That seems like an obvious question. Your job on the public service desk is to serve the public. But I know that it gets a little more complicated when you have a ton of tasks to get done and very little off-desk time to do it. Between customers, you'll often find your librarians completing other work.
I wanted something more for our desks. As a former Barnes & Noble bookseller, it was drilled into me to put the book in the customer's hand and I always walk customers back to the shelf. I always told my staff that they're not tied to the desk; I want them to be up and walking around.
Enter the walk-around log:
And yes, here's a link to a similar file I created for a walk around log. Feel free to download and edit to fit your needs.
Confession time: our walk-around log originated as a way to deal with some security issues we were having in our building. We exist in an old, sprawling building, and we cannot see everything in our Teen Room or our Children's Room from the desks.

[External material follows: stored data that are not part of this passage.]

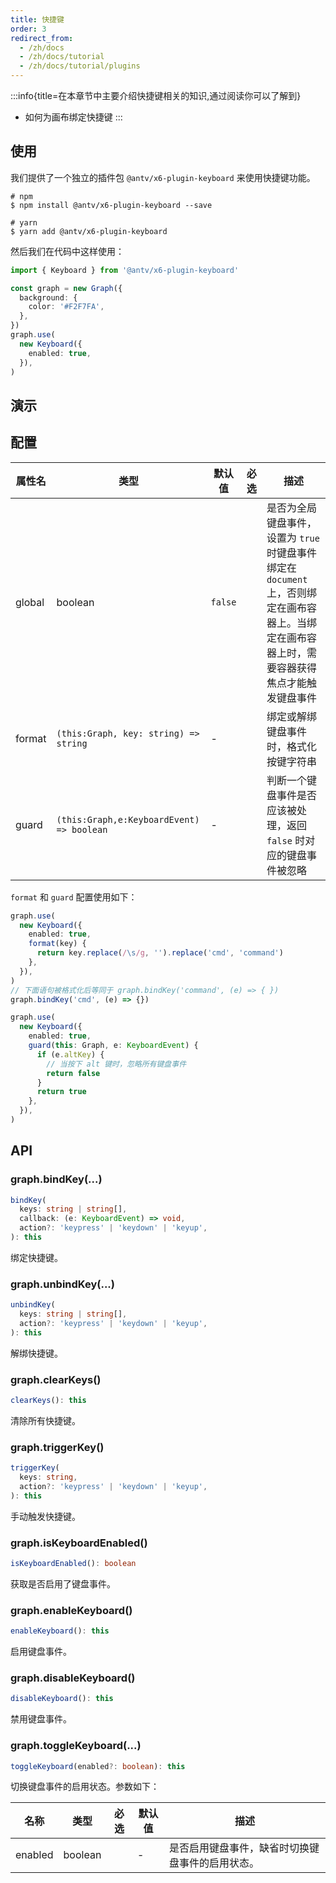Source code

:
```yaml
---
title: 快捷键
order: 3
redirect_from:
  - /zh/docs
  - /zh/docs/tutorial
  - /zh/docs/tutorial/plugins
---
```


:::info{title=在本章节中主要介绍快捷键相关的知识,通过阅读你可以了解到}

- 如何为画布绑定快捷键 :::

## 使用

我们提供了一个独立的插件包 `@antv/x6-plugin-keyboard` 来使用快捷键功能。

```shell
# npm
$ npm install @antv/x6-plugin-keyboard --save

# yarn
$ yarn add @antv/x6-plugin-keyboard
```

然后我们在代码中这样使用：

```ts
import { Keyboard } from '@antv/x6-plugin-keyboard'

const graph = new Graph({
  background: {
    color: '#F2F7FA',
  },
})
graph.use(
  new Keyboard({
    enabled: true,
  }),
)
```

## 演示

<code id="plugin-keyboard" src="@/src/tutorial/plugins/keyboard/index.tsx"></code>

## 配置

| 属性名 | 类型 | 默认值 | 必选 | 描述 |
| --- | --- | --- | --- | --- |
| global | boolean | `false` |  | 是否为全局键盘事件，设置为 `true` 时键盘事件绑定在 `document` 上，否则绑定在画布容器上。当绑定在画布容器上时，需要容器获得焦点才能触发键盘事件 |
| format | `(this:Graph, key: string) => string` | - |  | 绑定或解绑键盘事件时，格式化按键字符串 |
| guard | `(this:Graph,e:KeyboardEvent) => boolean` | - |  | 判断一个键盘事件是否应该被处理，返回 `false` 时对应的键盘事件被忽略 |

`format` 和 `guard` 配置使用如下：

```ts
graph.use(
  new Keyboard({
    enabled: true,
    format(key) {
      return key.replace(/\s/g, '').replace('cmd', 'command')
    },
  }),
)
// 下面语句被格式化后等同于 graph.bindKey('command', (e) => { })
graph.bindKey('cmd', (e) => {})

graph.use(
  new Keyboard({
    enabled: true,
    guard(this: Graph, e: KeyboardEvent) {
      if (e.altKey) {
        // 当按下 alt 键时，忽略所有键盘事件
        return false
      }
      return true
    },
  }),
)
```

## API

### graph.bindKey(...)

```ts
bindKey(
  keys: string | string[],
  callback: (e: KeyboardEvent) => void,
  action?: 'keypress' | 'keydown' | 'keyup',
): this
```

绑定快捷键。

### graph.unbindKey(...)

```ts
unbindKey(
  keys: string | string[],
  action?: 'keypress' | 'keydown' | 'keyup',
): this
```

解绑快捷键。

### graph.clearKeys()

```ts
clearKeys(): this
```

清除所有快捷键。

### graph.triggerKey()

```ts
triggerKey(
  keys: string,
  action?: 'keypress' | 'keydown' | 'keyup',
): this
```

手动触发快捷键。

### graph.isKeyboardEnabled()

```ts
isKeyboardEnabled(): boolean
```

获取是否启用了键盘事件。

### graph.enableKeyboard()

```ts
enableKeyboard(): this
```

启用键盘事件。

### graph.disableKeyboard()

```ts
disableKeyboard(): this
```

禁用键盘事件。

### graph.toggleKeyboard(...)

```ts
toggleKeyboard(enabled?: boolean): this
```

切换键盘事件的启用状态。参数如下：

| 名称 | 类型 | 必选 | 默认值 | 描述 |
| --- | --- | :-: | --- | --- |
| enabled | boolean |  | - | 是否启用键盘事件，缺省时切换键盘事件的启用状态。 |
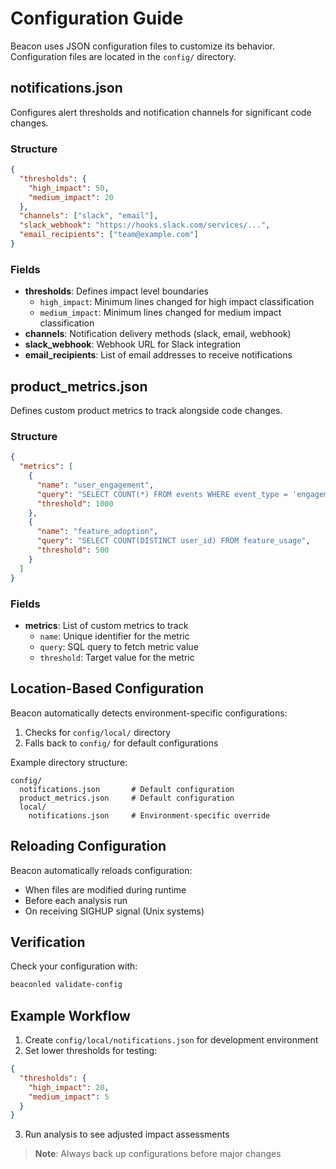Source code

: # Configuration Guide

Beacon uses JSON configuration files to customize its behavior. Configuration files are located in the `config/` directory.

## notifications.json
Configures alert thresholds and notification channels for significant code changes.

### Structure
```json
{
  "thresholds": {
    "high_impact": 50,
    "medium_impact": 20
  },
  "channels": ["slack", "email"],
  "slack_webhook": "https://hooks.slack.com/services/...",
  "email_recipients": ["team@example.com"]
}
```

### Fields
- **thresholds**: Defines impact level boundaries
  - `high_impact`: Minimum lines changed for high impact classification
  - `medium_impact`: Minimum lines changed for medium impact classification
- **channels**: Notification delivery methods (slack, email, webhook)
- **slack_webhook**: Webhook URL for Slack integration
- **email_recipients**: List of email addresses to receive notifications

## product_metrics.json
Defines custom product metrics to track alongside code changes.

### Structure
```json
{
  "metrics": [
    {
      "name": "user_engagement",
      "query": "SELECT COUNT(*) FROM events WHERE event_type = 'engagement'",
      "threshold": 1000
    },
    {
      "name": "feature_adoption",
      "query": "SELECT COUNT(DISTINCT user_id) FROM feature_usage",
      "threshold": 500
    }
  ]
}
```

### Fields
- **metrics**: List of custom metrics to track
  - `name`: Unique identifier for the metric
  - `query`: SQL query to fetch metric value
  - `threshold`: Target value for the metric

## Location-Based Configuration
Beacon automatically detects environment-specific configurations:

1. Checks for `config/local/` directory
2. Falls back to `config/` for default configurations

Example directory structure:
```
config/
  notifications.json       # Default configuration
  product_metrics.json     # Default configuration
  local/
    notifications.json     # Environment-specific override
```

## Reloading Configuration
Beacon automatically reloads configuration:
- When files are modified during runtime
- Before each analysis run
- On receiving SIGHUP signal (Unix systems)

## Verification
Check your configuration with:
```bash
beaconled validate-config
```

## Example Workflow
1. Create `config/local/notifications.json` for development environment
2. Set lower thresholds for testing:
```json
{
  "thresholds": {
    "high_impact": 20,
    "medium_impact": 5
  }
}
```
3. Run analysis to see adjusted impact assessments

> **Note**: Always back up configurations before major changes
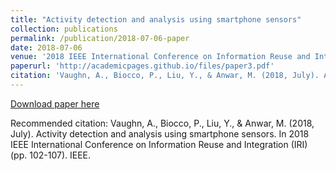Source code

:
 ```yaml
---
title: "Activity detection and analysis using smartphone sensors"
collection: publications
permalink: /publication/2018-07-06-paper
date: 2018-07-06
venue: '2018 IEEE International Conference on Information Reuse and Integration (IRI)'
paperurl: 'http://academicpages.github.io/files/paper3.pdf'
citation: 'Vaughn, A., Biocco, P., Liu, Y., & Anwar, M. (2018, July). Activity detection and analysis using smartphone sensors. In 2018 IEEE International Conference on Information Reuse and Integration (IRI) (pp. 102-107). IEEE.'
---
```


[Download paper here](http://academicpages.github.io/files/paper3.pdf)

Recommended citation: Vaughn, A., Biocco, P., Liu, Y., & Anwar, M. (2018, July). Activity detection and analysis using smartphone sensors. In 2018 IEEE International Conference on Information Reuse and Integration (IRI) (pp. 102-107). IEEE.
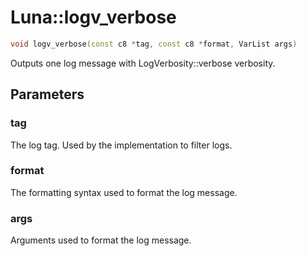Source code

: # Luna::logv_verbose

```c++
void logv_verbose(const c8 *tag, const c8 *format, VarList args)
```

Outputs one log message with LogVerbosity::verbose verbosity. 



## Parameters
### tag
The log tag. Used by the implementation to filter logs. 

### format
The formatting syntax used to format the log message. 

### args
Arguments used to format the log message. 

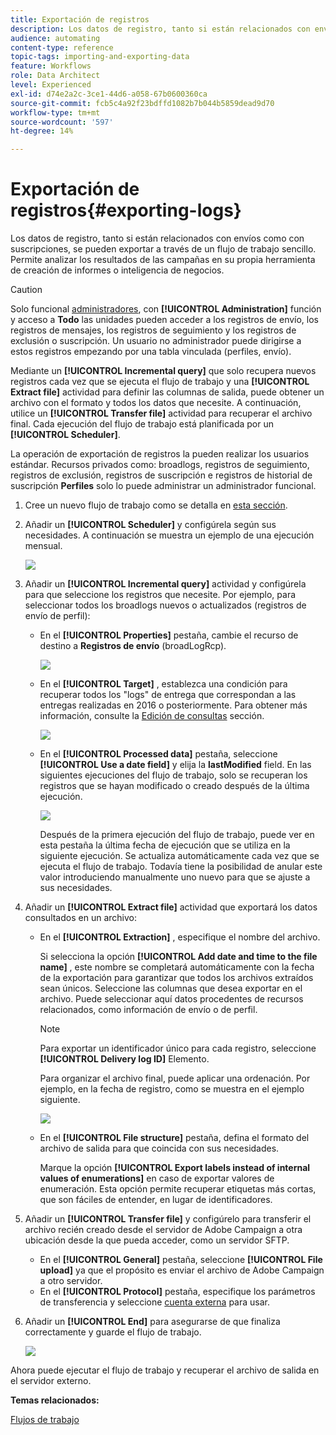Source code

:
 ```yaml
---
title: Exportación de registros
description: Los datos de registro, tanto si están relacionados con envíos como con suscripciones, se pueden exportar a través de un flujo de trabajo sencillo.
audience: automating
content-type: reference
topic-tags: importing-and-exporting-data
feature: Workflows
role: Data Architect
level: Experienced
exl-id: d74e2a2c-3ce1-44d6-a058-67b0600360ca
source-git-commit: fcb5c4a92f23bdffd1082b7b044b5859dead9d70
workflow-type: tm+mt
source-wordcount: '597'
ht-degree: 14%

---
```


# Exportación de registros{#exporting-logs}

Los datos de registro, tanto si están relacionados con envíos como con suscripciones, se pueden exportar a través de un flujo de trabajo sencillo. Permite analizar los resultados de las campañas en su propia herramienta de creación de informes o inteligencia de negocios.

>[!CAUTION]
>
>Solo funcional [administradores](../../administration/using/users-management.md#functional-administrators), con **[!UICONTROL Administration]** función y acceso a **Todo** las unidades pueden acceder a los registros de envío, los registros de mensajes, los registros de seguimiento y los registros de exclusión o suscripción. Un usuario no administrador puede dirigirse a estos registros empezando por una tabla vinculada (perfiles, envío).

Mediante un **[!UICONTROL Incremental query]** que solo recupera nuevos registros cada vez que se ejecuta el flujo de trabajo y una **[!UICONTROL Extract file]** actividad para definir las columnas de salida, puede obtener un archivo con el formato y todos los datos que necesite. A continuación, utilice un **[!UICONTROL Transfer file]** actividad para recuperar el archivo final. Cada ejecución del flujo de trabajo está planificada por un **[!UICONTROL Scheduler]**.

La operación de exportación de registros la pueden realizar los usuarios estándar. Recursos privados como: broadlogs, registros de seguimiento, registros de exclusión, registros de suscripción e registros de historial de suscripción **Perfiles** solo lo puede administrar un administrador funcional.

1. Cree un nuevo flujo de trabajo como se detalla en [esta sección](../../automating/using/building-a-workflow.md#creating-a-workflow).
1. Añadir un **[!UICONTROL Scheduler]** y configúrela según sus necesidades. A continuación se muestra un ejemplo de una ejecución mensual.

   ![](assets/export_logs_scheduler.png)

1. Añadir un **[!UICONTROL Incremental query]** actividad y configúrela para que seleccione los registros que necesite. Por ejemplo, para seleccionar todos los broadlogs nuevos o actualizados (registros de envío de perfil):

   * En el **[!UICONTROL Properties]** pestaña, cambie el recurso de destino a **Registros de envío** (broadLogRcp).

     ![](assets/export_logs_query_properties.png)

   * En el **[!UICONTROL Target]** , establezca una condición para recuperar todos los &quot;logs&quot; de entrega que correspondan a las entregas realizadas en 2016 o posteriormente. Para obtener más información, consulte la [Edición de consultas](../../automating/using/editing-queries.md#creating-queries) sección.

     ![](assets/export_logs_query_target.png)

   * En el **[!UICONTROL Processed data]** pestaña, seleccione **[!UICONTROL Use a date field]** y elija la **lastModified** field. En las siguientes ejecuciones del flujo de trabajo, solo se recuperan los registros que se hayan modificado o creado después de la última ejecución.

     ![](assets/export_logs_query_processeddata.png)

     Después de la primera ejecución del flujo de trabajo, puede ver en esta pestaña la última fecha de ejecución que se utiliza en la siguiente ejecución. Se actualiza automáticamente cada vez que se ejecuta el flujo de trabajo. Todavía tiene la posibilidad de anular este valor introduciendo manualmente uno nuevo para que se ajuste a sus necesidades.

1. Añadir un **[!UICONTROL Extract file]** actividad que exportará los datos consultados en un archivo:

   * En el **[!UICONTROL Extraction]** , especifique el nombre del archivo.

     Si selecciona la opción **[!UICONTROL Add date and time to the file name]** , este nombre se completará automáticamente con la fecha de la exportación para garantizar que todos los archivos extraídos sean únicos. Seleccione las columnas que desea exportar en el archivo. Puede seleccionar aquí datos procedentes de recursos relacionados, como información de envío o de perfil.

     >[!NOTE]
     >
     >Para exportar un identificador único para cada registro, seleccione **[!UICONTROL Delivery log ID]** Elemento.

     Para organizar el archivo final, puede aplicar una ordenación. Por ejemplo, en la fecha de registro, como se muestra en el ejemplo siguiente.

     ![](assets/export_logs_extractfile_extraction.png)

   * En el **[!UICONTROL File structure]** pestaña, defina el formato del archivo de salida para que coincida con sus necesidades.

     Marque la opción **[!UICONTROL Export labels instead of internal values of enumerations]** en caso de exportar valores de enumeración. Esta opción permite recuperar etiquetas más cortas, que son fáciles de entender, en lugar de identificadores.

1. Añadir un **[!UICONTROL Transfer file]** y configúrelo para transferir el archivo recién creado desde el servidor de Adobe Campaign a otra ubicación desde la que pueda acceder, como un servidor SFTP.

   * En el **[!UICONTROL General]** pestaña, seleccione **[!UICONTROL File upload]** ya que el propósito es enviar el archivo de Adobe Campaign a otro servidor.
   * En el **[!UICONTROL Protocol]** pestaña, especifique los parámetros de transferencia y seleccione [cuenta externa](../../administration/using/external-accounts.md#creating-an-external-account) para usar.

1. Añadir un **[!UICONTROL End]** para asegurarse de que finaliza correctamente y guarde el flujo de trabajo.

   ![](assets/export_logs_example_workflow.png)

Ahora puede ejecutar el flujo de trabajo y recuperar el archivo de salida en el servidor externo.

**Temas relacionados:**

[Flujos de trabajo](../../automating/using/get-started-workflows.md)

So I created a log for each desk and made it a requirement of my staff to do a lap of the room at least hourly while they are on desk. I know how easy it is to get involved with a project you're doing on desk, particularly during those periods when we may go a few hours between patrons, and tune out to what is going on around you. That's not good customer service and that's not keeping the library secure.
When you take a few minutes to walk around your department:
- You know who's in there. You know if there's someone back in the stacks. If you're paying attention, you become aware of any potential problems hopefully before they become actual problems.
- Patrons know you're there. They know that you see them. If it's a situation where they were thinking of doing something inappropriate, they may now rethink because they know you're not just zoned in on your computer screen.
- You can make sure your space is welcoming. You can make sure there are pencils, you can pick up the blocks, you can check the battery charge on the iPad stations, you can refill displays. You can take a few seconds to spruce up your room.
- (This is an important one!) You can offer help to folks who might not ask for it. Based on my years of customer service, I can tell you that there are some people who will not ask for help. But if you approach people proactively, often they do actually have a question. Or if they think of one they will be more likely to approach you or seek you out. It doesn't have to be pushy. When I do my laps, I try to approach everyone browsing in the department and say something like "Is there anything I can help you find today? No? Well, if you have any questions, you just let me know."
- You're being healthy! It's healthy to get up and move periodically! Get that blood flowing! Get your steps in!
Keeping up with our walk-around logs did help solve the security issues we were facing. It's also increased the number of reference questions we're answering. It also gives us a place to record any little notes we want to make, if there are any issues going on that I need to know about or future desk staff need to be aware of.
I started out with consumable paper logs that I collected each morning to make sure my staff were remembering to do it. They did great and once I was confident that this was part of our new desk routine, I laminated a log for each desk and provided sharp point dry-erase markers to keep our logs.
This is something that has worked well for us. What do you do to ensure your staff is providing good customer service at your public desks?